O livro foca, boa parte, a relação entre a nova imprensa, que queria se diferenciar dos jornais tradicionais, e os modelos e métricas impostos por Facebook e Twitter. Mostra como esses novos sites trabalharam com a rede de Mark Zuckerberg, não contra contra ela. Ao fim, evidencia como lutam para sobreviver.

"Traffic" descreve uma cena blogger nova-iorquina anterior a essas plataformas, no momento em que investidores voltavam a ter interesse em tecnologia após a bolha da internet, crise que durou até meados dos anos 2000.

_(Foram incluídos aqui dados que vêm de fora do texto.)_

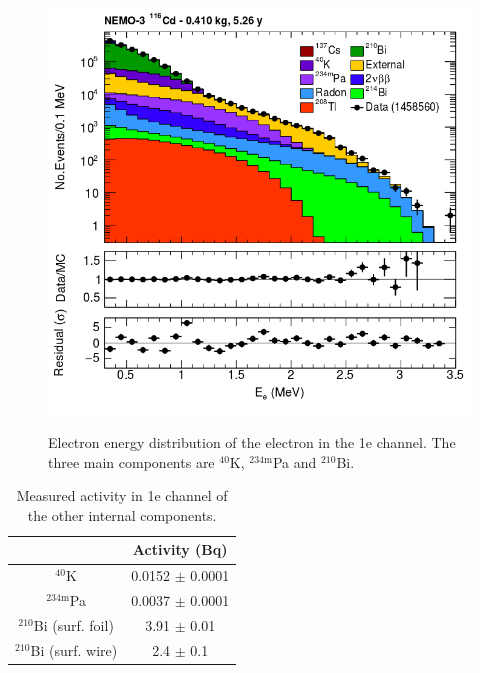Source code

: \documentclass[main.tex]{subfiles}
\begin{document}
\begin{figure}[h!]
\centering
\includegraphics[scale=0.40]{pictures/Chap6/1eChannelEe.png}
\label{1eChannel_Ee}
\caption{Electron energy distribution of the electron in the 1e channel. The three main components are $^{\text{40}}$K, $^{\text{234m}}$Pa and $^{\text{210}}$Bi.}
\end{figure}



\begin{table}
\centering
\begin{tabular}{c|c}
 & Activity (Bq) \\
\midrule
$^{\text{40}}$K                 & 0.0152 $\pm$ 0.0001 \\
$^{\text{234m}}$Pa              & 0.0037 $\pm$ 0.0001 \\
$^{\text{210}}$Bi (surf. foil)  & 3.91   $\pm$ 0.01   \\
$^{\text{210}}$Bi (surf. wire)  & 2.4    $\pm$ 0.1    \\
\bottomrule
\end{tabular}
\caption{Measured activity in 1e channel of the other internal components. }
\label{Table1e-activityMeasurement}
\end{table}



\FloatBarrier
\end{document}
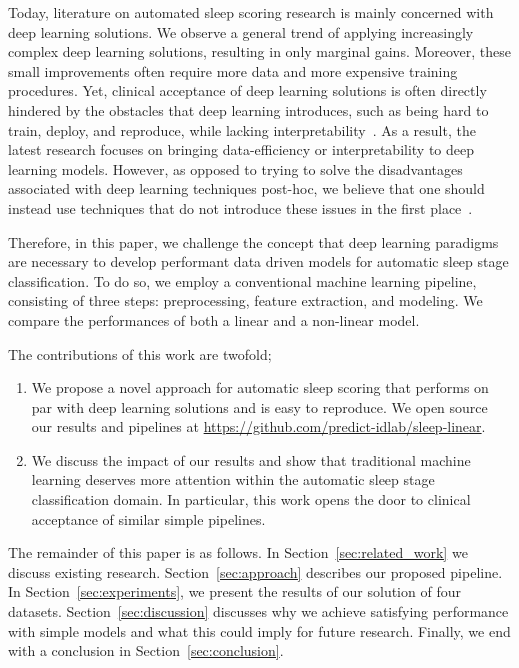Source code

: \documentclass[runningheads]{llncs}
\begin{document}
Today, literature on automated sleep scoring research is mainly concerned with deep learning solutions. We observe a general trend of applying increasingly complex deep learning solutions, resulting in only marginal gains. Moreover, these small improvements often require more data and more expensive training procedures.
Yet, clinical acceptance of deep learning solutions is often directly hindered by the obstacles that deep learning introduces, such as being hard to train, deploy, and reproduce, while lacking interpretability~\cite{fiorillo2019automated,amann2020explainability,fichman2011editorial}. As a result, the latest research focuses on bringing data-efficiency or interpretability to deep learning models.
However, as opposed to trying to solve the disadvantages associated with deep learning techniques post-hoc, we believe that one should instead use techniques that do not introduce these issues in the first place~\cite{rudin2019stop}.

Therefore, in this paper, we challenge the concept that deep learning paradigms are necessary to develop performant data driven models for automatic sleep stage classification. To do so, we employ a conventional machine learning pipeline, consisting of three steps: preprocessing, feature extraction, and modeling. We compare the performances of both a linear and a non-linear model.

The contributions of this work are twofold;
\begin{enumerate}
    \item We propose a novel approach for automatic sleep scoring that performs on par with deep learning solutions and is easy to reproduce. We open source our results and pipelines at \url{https://github.com/predict-idlab/sleep-linear}.
    \item We discuss the impact of our results and show that traditional machine learning deserves more attention within the automatic sleep stage classification domain. In particular, this work opens the door to clinical acceptance of similar simple pipelines.
\end{enumerate}

The remainder of this paper is as follows. In Section~\ref{sec:related_work} we discuss existing research. Section~\ref{sec:approach} describes our proposed pipeline. In Section~\ref{sec:experiments}, we present the results of our solution of four datasets. Section~\ref{sec:discussion} discusses why we achieve satisfying performance with simple models and what this could imply for future research. Finally, we end with a conclusion in Section~\ref{sec:conclusion}.
\end{document}
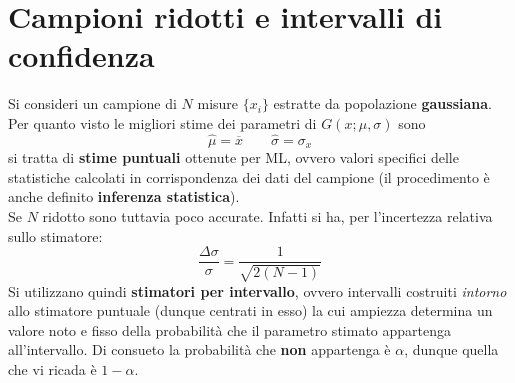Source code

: \documentclass[10pt, oneside]{book}
\begin{document}
\chapter{Campioni ridotti e intervalli di confidenza}
Si consideri un campione di $N$ misure $\{x_i\}$ estratte da popolazione \textbf{gaussiana}. Per quanto visto le migliori stime dei parametri di $G(x; \mu, \sigma)$ sono
\[\hat{\mu} = \overline{x} \qquad \hat{\sigma} = \sigma_x\]
si tratta di \textbf{stime puntuali} ottenute per ML, ovvero valori specifici delle statistiche calcolati in corrispondenza dei dati del campione (il procedimento è anche definito \textbf{inferenza statistica}).\\
Se $N$ ridotto sono tuttavia poco accurate. Infatti si ha, per l'incertezza relativa sullo stimatore:
\[\frac{\Delta \sigma}{\sigma} = \frac{1}{\sqrt{2(N-1)}}\]
Si utilizzano quindi \textbf{stimatori per intervallo}, ovvero intervalli costruiti \textit{intorno} allo stimatore puntuale (dunque centrati in esso) la cui ampiezza determina un valore noto e fisso della probabilità che il parametro stimato appartenga all'intervallo. Di consueto la probabilità che \textbf{non} appartenga è $\alpha$, dunque quella che vi ricada è $1-\alpha$.
\end{document}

Tanto Nick Denton como Jonah Peretti captaram talentos da blogosfera, que viraram jornalistas e, por vezes, tinham seus furos recuperados pela grande imprensa.

Denton, calculista, recluso e investigador de status social, via a internet como um negócio; Peretti, inventivo e ativista ligado à esquerda, como "um lugar para experimentos sociais". A história de ambos se entrelaça pelas conexões sociais e geográficas, pois seus escritórios ficavam no mesmo bairro, e pela busca ensandecida por clique, quando o modelo de publicidade digital ainda não era tão óbvio.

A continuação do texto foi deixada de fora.